Todos sabemos como é na vida da pop e do rock: duas pessoas, na guitarra e na voz, fazem uma banda. Depois logo se vê quem trata da coisa rítmica. Errado, sabiam os Stone Roses, que tinham no baixo de Mani e na bateria de Reni a matéria que permitia a John Squire ser um guitarrista de outra dimensão e a Ian Brown ser um cantor iluminado mesmo não sabendo cantar. Na versão do álbum, e não na do single, “She Bangs the Drums” dá dez segundos de protagonismo à secção rítmica, e isso tem de ser ouvido e assinalado por uma questão de fé na Humanidade. Justiça feita, “She Bangs the Drums”, alegada declaração de amor a uma baterista, é uma passeata pululante à procura do refrão triunfal. Que chega, inevitavelmente, várias vezes, e que nos impele a cantar “to describe the way I feel”. Tudo junto, e sobre a tal camada rítmica que é tudo menos despicienda, do que aqui se fala é de melodias, sobretudo as da voz, que nunca mais abandonarão a memória de quem as ouve. Considerem-se avisados. E fiquem também sabendo que, sempre que lerem a frase “the past was yours, but the future’s mine”, é daqui que ela vem.
▶️ Waterfall
Quando Ian Brown canta “she’s a waterfall”, fica a dúvida: refere-se à mulher que inspirou a canção ou à própria canção? É que, se no domínio da poesia o paralelismo entre a queda de água e a mulher que se liberta é uma bonita imagem, no âmbito puramente musical, “Waterfall”, a canção, é ela própria uma maravilhosa paisagem natural. As palavras, ditas a respeito de alguém que corta amarras opressoras que podem ser as da sua rua, do seu bairro, da sua cidade ou do seu país, saem com uma candura e uma inocência arrebatadoras. A guitarra, por sua vez, é água cristalina na maior parte do tempo, transfigurando-se para construir, sem esforço, socalcos na história do rock americano no último terço da canção. “Waterfall” foi um dos muitos singles de The Stone Roses, mas não é suficientemente lembrada, pelo que aqui fica para memória futura.
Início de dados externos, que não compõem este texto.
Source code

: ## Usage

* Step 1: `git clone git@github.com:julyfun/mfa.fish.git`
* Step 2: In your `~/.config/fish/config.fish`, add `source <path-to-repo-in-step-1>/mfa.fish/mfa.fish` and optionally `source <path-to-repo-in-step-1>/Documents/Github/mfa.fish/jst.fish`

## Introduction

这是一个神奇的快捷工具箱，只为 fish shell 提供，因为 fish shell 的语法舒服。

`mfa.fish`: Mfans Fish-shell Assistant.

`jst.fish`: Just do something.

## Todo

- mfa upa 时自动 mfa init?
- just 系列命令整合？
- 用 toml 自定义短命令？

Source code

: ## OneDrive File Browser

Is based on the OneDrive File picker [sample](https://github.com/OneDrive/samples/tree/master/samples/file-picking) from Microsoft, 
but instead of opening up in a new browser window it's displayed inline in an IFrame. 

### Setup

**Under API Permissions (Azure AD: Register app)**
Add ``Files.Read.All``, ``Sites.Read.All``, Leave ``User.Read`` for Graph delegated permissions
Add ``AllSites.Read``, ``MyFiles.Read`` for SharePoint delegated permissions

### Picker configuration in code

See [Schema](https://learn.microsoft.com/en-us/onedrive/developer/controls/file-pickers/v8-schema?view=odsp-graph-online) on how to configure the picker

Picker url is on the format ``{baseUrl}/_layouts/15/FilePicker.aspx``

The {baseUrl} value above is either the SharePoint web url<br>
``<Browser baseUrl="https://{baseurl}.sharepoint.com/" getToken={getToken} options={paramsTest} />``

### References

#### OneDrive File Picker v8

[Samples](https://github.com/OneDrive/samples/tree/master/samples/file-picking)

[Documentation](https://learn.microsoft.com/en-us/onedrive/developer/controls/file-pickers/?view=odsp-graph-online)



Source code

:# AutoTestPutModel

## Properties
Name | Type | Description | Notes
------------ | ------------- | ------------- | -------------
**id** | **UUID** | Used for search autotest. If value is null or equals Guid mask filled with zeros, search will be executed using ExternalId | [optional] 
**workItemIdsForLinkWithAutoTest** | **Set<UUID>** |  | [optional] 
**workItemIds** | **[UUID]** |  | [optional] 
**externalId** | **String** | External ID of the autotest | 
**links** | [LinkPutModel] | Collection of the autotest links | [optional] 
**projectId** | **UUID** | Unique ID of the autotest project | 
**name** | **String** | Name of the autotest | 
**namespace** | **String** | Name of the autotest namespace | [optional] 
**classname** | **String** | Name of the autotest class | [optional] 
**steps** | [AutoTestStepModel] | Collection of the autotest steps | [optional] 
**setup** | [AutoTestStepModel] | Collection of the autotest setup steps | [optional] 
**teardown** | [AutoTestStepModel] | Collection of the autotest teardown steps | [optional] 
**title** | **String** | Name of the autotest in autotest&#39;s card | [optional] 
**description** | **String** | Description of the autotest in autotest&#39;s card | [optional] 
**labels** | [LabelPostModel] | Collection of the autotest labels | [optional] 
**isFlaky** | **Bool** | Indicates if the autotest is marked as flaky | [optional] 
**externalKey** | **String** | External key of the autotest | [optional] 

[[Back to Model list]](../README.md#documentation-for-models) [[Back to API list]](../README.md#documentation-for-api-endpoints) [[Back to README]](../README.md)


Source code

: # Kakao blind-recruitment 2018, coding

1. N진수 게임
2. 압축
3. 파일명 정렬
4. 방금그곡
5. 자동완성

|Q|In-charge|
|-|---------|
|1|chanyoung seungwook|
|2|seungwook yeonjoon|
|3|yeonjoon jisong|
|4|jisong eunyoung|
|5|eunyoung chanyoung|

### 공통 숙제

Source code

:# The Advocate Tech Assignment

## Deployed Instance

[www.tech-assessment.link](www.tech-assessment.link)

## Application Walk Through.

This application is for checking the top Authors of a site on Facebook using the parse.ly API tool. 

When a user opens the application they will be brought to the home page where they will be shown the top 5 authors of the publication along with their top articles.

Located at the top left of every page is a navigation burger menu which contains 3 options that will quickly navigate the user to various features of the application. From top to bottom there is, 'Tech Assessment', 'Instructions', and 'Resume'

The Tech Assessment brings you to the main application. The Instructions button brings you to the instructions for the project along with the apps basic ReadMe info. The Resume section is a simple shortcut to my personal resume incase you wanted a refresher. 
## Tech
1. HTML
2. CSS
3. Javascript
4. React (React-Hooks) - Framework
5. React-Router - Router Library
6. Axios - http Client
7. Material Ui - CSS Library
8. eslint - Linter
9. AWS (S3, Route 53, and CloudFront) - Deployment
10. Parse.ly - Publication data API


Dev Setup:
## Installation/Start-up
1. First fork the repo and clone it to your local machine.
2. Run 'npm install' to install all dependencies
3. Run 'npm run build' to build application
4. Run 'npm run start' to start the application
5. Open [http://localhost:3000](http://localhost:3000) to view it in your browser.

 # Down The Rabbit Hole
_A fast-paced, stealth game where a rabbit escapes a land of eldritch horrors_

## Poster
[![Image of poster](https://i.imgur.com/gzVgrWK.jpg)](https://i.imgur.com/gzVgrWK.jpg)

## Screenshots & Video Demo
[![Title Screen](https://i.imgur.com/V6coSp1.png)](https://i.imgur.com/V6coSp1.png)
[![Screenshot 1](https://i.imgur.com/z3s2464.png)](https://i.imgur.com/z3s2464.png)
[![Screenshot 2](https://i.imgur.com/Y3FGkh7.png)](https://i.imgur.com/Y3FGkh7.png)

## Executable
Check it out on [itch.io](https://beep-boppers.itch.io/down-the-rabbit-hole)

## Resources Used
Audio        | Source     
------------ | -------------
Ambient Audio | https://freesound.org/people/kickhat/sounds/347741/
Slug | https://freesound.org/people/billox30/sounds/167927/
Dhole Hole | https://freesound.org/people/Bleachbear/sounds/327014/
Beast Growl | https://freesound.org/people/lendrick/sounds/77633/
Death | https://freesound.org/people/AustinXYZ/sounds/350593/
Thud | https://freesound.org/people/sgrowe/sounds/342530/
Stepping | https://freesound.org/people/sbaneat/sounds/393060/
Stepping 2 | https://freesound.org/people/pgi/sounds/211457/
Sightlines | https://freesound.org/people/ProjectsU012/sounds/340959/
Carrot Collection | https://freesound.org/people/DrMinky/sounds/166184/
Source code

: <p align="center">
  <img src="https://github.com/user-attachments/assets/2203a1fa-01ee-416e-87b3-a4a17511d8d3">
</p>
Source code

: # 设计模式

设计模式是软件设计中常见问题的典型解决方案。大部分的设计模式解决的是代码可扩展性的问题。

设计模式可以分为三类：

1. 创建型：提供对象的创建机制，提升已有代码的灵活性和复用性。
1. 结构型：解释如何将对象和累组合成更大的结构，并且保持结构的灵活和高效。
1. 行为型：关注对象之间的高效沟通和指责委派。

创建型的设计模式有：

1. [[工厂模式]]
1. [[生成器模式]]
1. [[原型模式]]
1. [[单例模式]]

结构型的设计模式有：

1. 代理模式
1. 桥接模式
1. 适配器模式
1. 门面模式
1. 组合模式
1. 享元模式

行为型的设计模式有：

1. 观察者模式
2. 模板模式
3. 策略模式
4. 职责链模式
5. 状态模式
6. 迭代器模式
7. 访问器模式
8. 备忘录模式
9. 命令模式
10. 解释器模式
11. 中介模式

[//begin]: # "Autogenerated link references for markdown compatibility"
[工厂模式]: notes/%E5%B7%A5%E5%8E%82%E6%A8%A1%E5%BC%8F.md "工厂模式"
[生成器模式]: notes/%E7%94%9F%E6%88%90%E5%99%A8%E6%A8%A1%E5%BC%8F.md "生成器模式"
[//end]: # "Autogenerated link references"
Já agora, se tiverem curiosidade em ouvi-la tocar de trás para a frente, agarrem no álbum que hoje cumpre 30 anos e oiçam a faixa seguinte, “Don’t Stop”. Precisamente: é “Waterfall” ao contrário.
Várias são as virtudes que devem ser reconhecidas aos Stone Roses, mas há uma em particular que “Made of Stone” obriga e invocar: a capacidade de, nos primeiros segundos de uma canção, definirem o tom do que aí vem e, mais do que isso, colocar-nos a nós, mortais, no estado que ela de nós exige. Do ponto de rebuçado emocional à suada dança dos espasmos, os Stone Roses levam pouco tempo a lá chegar e a lá levar-nos. “Made of Stone” é um excelente exemplo disso, naquele dedilhar que anuncia que algo épico lá vem. E vem, claro, mas não sem antes corrermos pela mão dos quatro de Manchester sobre uma gigantesca bebinca de melodias e atmosferas. Tal como a própria obra de John Squire enquanto artista plástico, profusamente inscrita nas capas dos discos dos Stone Roses, também “Made of Stone” terá sido inspirada pelo pintor americano Jackson Pollock. No caso, pela sua morte num acidente de automóvel em 1956. Sempre que Ian Brown cantou, a cada refrão, “sometimes I fantasise…”, todos nós fantasiámos com a vida. Felizmente, alguns de nós ainda fantasiam.
Mais de oito minutos, duas partes que nada têm a ver uma com a outra e uma citação bíblica para falar de ódio. Assim encerram os Stone Roses o álbum que em 1989 lhes abriu as portas do panteão da música popular. “I Am the Ressurection”, triunfal logo desde que Reni marca sozinho o tempo até que John Squire ataca pela primeira vez as seis cordas, é com naturalidade um hino a pedir o coro das vozes de quem com ele se cruzou na idade devida. Mas é-o apenas até metade da sua duração.
A transformação que então se opera é, para mantermos a Bíblia como inspiração, uma separação de águas que Moisés não desdenharia. Gravado, diz-se, num único take por todos menos Ian Brown, o segundo ato de “I Am the Ressurection” é uma viagem instrumental, semipsicadélica, selvaticamente dançante, um convite ao abandono de olhos cerrados e pescoço desafiando limites em todas as direções. Em grande parte, Madchester fez-se disto. Como disto se fez Second Coming, o segundo álbum dos Stone Roses, que só chegaria cinco anos depois.